## GOAL OF THE EXERCISE
Write only the count of lines that hold the word "prepositional" in the listing.

- - -

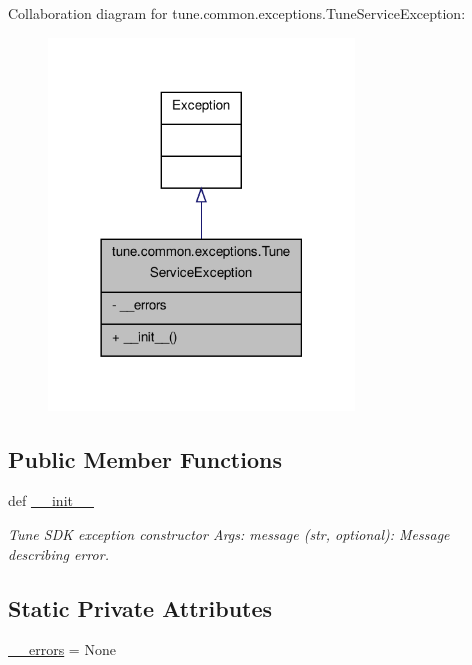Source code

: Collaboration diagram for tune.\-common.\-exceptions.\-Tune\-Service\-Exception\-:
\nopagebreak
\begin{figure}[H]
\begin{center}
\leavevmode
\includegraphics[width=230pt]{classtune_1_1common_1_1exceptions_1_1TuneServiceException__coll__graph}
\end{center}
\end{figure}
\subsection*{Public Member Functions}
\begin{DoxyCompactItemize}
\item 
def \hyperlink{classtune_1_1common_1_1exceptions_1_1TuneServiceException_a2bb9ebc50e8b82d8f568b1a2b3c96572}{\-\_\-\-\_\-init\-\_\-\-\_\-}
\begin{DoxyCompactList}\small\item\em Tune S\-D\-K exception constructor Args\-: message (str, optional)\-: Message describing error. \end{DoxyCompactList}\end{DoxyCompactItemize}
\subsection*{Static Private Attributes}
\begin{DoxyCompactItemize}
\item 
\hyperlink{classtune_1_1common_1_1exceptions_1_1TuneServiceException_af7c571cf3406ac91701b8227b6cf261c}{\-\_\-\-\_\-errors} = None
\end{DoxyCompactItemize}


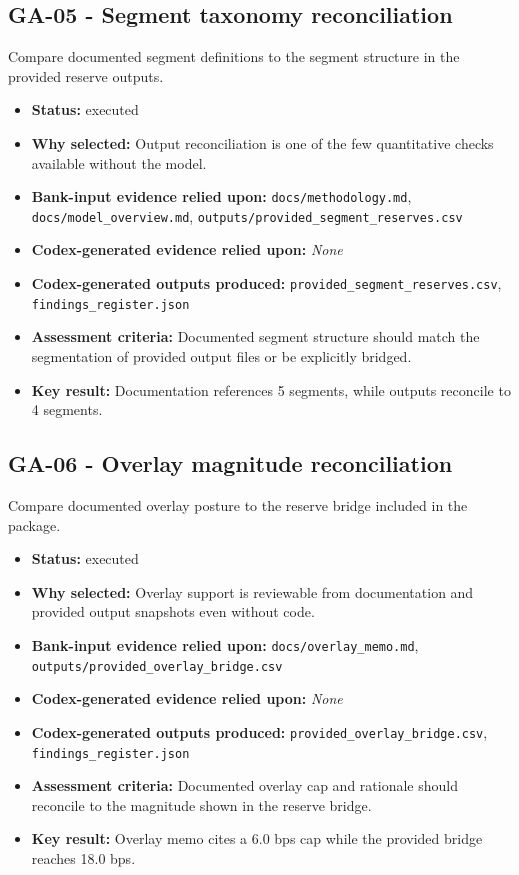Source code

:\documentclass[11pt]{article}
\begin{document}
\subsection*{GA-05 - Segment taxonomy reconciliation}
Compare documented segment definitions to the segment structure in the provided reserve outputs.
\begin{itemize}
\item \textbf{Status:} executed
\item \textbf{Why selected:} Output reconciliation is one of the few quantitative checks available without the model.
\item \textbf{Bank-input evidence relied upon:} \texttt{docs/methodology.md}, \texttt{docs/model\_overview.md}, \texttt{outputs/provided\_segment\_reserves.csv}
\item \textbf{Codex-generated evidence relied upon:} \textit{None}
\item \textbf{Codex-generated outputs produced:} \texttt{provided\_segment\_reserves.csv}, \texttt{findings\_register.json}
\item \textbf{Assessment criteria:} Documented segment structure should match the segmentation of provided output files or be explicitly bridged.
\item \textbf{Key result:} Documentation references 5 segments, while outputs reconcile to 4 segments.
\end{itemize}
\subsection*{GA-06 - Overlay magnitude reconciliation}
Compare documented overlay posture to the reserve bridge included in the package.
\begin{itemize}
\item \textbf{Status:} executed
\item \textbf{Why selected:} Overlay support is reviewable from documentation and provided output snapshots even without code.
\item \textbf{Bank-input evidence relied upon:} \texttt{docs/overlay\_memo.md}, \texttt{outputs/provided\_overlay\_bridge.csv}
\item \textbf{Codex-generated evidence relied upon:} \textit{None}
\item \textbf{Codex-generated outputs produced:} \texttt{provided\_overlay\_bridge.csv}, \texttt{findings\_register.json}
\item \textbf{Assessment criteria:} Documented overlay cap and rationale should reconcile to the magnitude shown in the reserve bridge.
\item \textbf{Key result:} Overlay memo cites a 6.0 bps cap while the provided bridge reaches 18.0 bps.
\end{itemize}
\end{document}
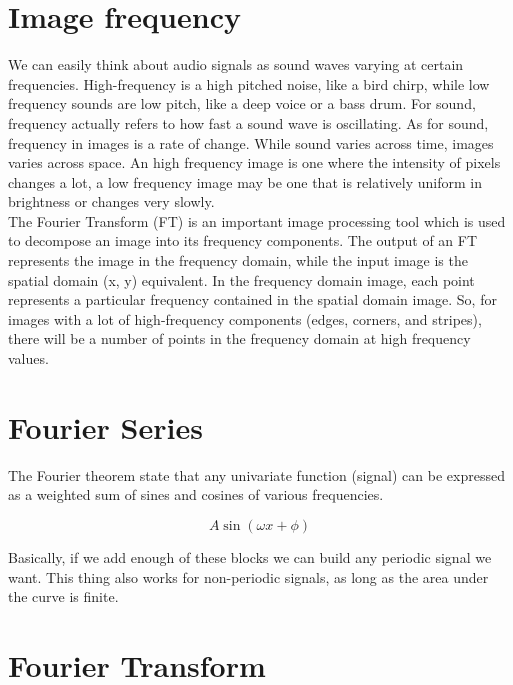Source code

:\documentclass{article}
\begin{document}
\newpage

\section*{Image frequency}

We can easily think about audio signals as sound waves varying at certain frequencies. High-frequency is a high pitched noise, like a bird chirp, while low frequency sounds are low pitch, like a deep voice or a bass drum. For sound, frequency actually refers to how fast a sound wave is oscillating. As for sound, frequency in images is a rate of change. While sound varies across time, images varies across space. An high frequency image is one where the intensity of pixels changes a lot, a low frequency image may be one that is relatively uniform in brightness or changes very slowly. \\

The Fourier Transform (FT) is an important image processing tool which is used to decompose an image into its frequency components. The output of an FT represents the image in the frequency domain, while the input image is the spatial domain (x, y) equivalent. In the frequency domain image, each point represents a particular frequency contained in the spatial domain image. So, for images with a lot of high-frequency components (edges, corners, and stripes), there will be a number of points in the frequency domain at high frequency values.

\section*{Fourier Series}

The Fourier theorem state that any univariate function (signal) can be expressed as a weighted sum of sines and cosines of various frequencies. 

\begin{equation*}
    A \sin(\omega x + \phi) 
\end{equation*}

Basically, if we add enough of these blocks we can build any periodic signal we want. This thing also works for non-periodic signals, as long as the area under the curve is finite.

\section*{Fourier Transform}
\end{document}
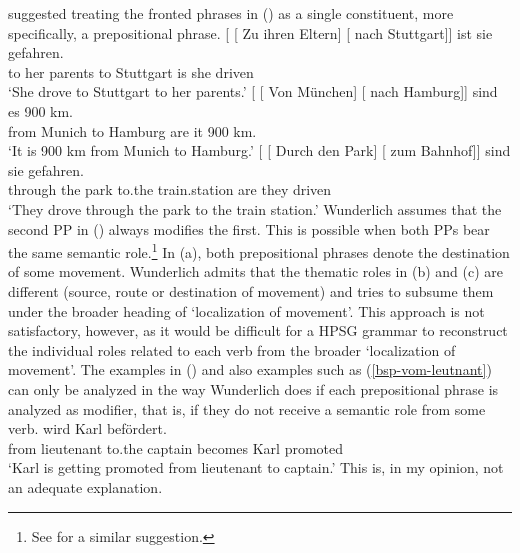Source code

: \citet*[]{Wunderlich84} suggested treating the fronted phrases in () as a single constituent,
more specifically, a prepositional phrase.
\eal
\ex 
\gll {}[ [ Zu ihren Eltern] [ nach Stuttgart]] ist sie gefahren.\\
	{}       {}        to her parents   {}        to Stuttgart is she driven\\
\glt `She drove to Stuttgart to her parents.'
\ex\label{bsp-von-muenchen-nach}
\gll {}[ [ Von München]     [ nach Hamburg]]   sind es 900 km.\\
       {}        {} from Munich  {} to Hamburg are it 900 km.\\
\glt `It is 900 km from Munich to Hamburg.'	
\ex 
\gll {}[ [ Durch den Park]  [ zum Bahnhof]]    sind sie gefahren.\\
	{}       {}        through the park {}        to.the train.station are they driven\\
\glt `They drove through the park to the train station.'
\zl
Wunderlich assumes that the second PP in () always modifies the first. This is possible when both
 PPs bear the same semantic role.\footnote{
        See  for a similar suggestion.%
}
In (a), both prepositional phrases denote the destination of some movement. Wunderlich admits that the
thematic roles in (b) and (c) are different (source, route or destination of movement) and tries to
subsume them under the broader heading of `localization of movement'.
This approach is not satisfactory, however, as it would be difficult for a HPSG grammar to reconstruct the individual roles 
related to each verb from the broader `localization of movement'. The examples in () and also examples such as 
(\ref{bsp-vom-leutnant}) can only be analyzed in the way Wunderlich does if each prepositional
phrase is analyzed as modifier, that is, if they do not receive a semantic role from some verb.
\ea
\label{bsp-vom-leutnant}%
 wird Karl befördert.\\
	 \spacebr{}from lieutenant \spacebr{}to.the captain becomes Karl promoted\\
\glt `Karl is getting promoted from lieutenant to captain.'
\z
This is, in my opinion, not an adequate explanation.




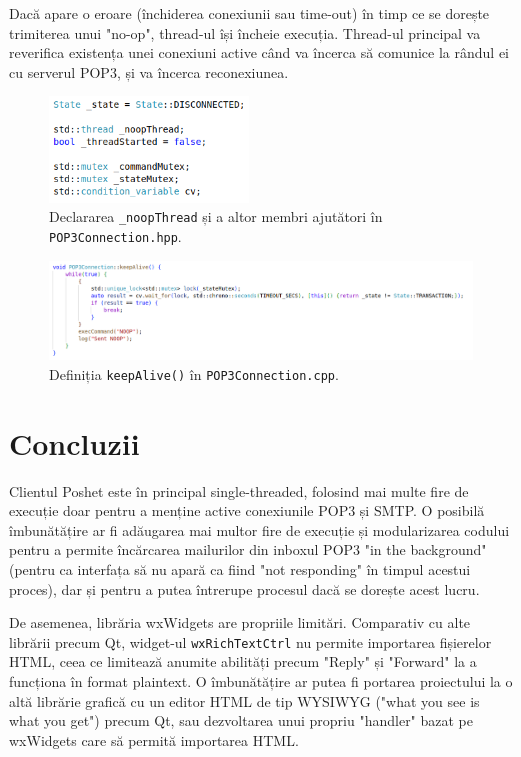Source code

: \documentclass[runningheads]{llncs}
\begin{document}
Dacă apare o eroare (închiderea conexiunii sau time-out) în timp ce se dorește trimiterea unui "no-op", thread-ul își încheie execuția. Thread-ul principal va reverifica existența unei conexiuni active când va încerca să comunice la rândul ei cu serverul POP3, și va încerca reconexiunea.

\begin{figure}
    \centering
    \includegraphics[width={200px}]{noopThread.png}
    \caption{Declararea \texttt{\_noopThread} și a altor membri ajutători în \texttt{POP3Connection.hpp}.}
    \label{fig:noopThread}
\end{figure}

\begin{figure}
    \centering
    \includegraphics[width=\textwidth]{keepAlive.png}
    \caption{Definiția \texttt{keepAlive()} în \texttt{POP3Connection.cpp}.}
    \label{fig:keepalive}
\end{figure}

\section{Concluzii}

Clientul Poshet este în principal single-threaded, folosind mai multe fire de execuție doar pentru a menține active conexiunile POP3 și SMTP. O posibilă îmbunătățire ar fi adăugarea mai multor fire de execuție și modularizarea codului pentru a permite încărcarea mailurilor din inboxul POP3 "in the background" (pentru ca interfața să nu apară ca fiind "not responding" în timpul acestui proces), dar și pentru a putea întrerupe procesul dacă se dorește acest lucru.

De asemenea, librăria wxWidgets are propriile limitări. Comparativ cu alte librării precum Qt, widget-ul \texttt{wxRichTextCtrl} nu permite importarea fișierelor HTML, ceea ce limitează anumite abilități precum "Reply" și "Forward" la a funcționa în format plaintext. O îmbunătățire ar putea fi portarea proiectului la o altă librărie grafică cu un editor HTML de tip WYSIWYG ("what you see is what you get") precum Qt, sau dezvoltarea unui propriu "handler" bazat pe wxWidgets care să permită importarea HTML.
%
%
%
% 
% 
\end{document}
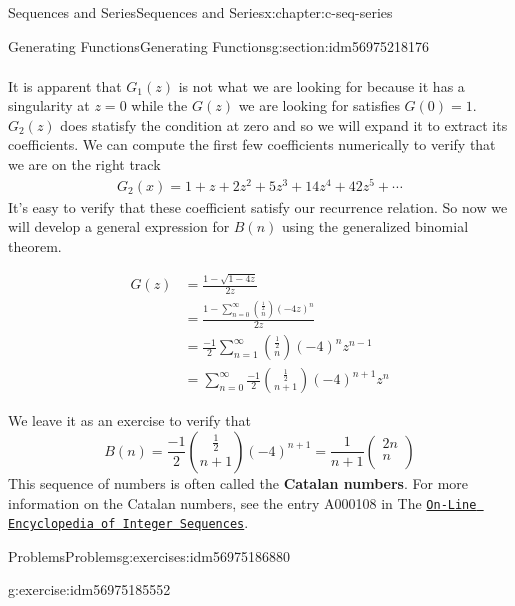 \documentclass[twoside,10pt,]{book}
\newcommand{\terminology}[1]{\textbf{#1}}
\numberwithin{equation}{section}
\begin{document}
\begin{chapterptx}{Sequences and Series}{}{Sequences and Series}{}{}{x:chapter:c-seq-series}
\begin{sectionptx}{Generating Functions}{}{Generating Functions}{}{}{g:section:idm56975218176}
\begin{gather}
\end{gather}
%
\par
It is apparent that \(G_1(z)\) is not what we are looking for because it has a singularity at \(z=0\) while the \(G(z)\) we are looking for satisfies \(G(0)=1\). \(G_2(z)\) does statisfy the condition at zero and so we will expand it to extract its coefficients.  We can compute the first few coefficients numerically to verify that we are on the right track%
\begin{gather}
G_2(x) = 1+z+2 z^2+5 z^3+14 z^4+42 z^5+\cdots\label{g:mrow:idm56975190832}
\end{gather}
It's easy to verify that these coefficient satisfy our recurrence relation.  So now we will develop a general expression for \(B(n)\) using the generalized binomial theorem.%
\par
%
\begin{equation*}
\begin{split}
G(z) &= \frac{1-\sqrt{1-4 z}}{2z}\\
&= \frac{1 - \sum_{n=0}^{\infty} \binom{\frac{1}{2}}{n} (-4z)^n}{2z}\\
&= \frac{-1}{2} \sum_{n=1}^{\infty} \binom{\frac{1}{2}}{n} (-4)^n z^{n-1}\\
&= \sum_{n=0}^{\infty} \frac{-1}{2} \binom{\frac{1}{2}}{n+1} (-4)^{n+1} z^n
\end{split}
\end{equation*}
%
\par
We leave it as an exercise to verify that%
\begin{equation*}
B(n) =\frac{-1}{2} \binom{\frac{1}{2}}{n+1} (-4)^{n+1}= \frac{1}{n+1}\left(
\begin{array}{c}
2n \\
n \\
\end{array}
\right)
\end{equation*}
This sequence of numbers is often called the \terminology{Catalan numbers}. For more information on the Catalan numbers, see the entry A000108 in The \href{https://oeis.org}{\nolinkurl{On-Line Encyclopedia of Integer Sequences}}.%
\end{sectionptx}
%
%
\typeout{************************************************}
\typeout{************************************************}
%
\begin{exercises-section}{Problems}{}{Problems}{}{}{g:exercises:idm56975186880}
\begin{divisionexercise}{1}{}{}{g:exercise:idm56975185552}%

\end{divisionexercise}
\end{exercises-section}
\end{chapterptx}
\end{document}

- - -

## FINAL ANSWER
3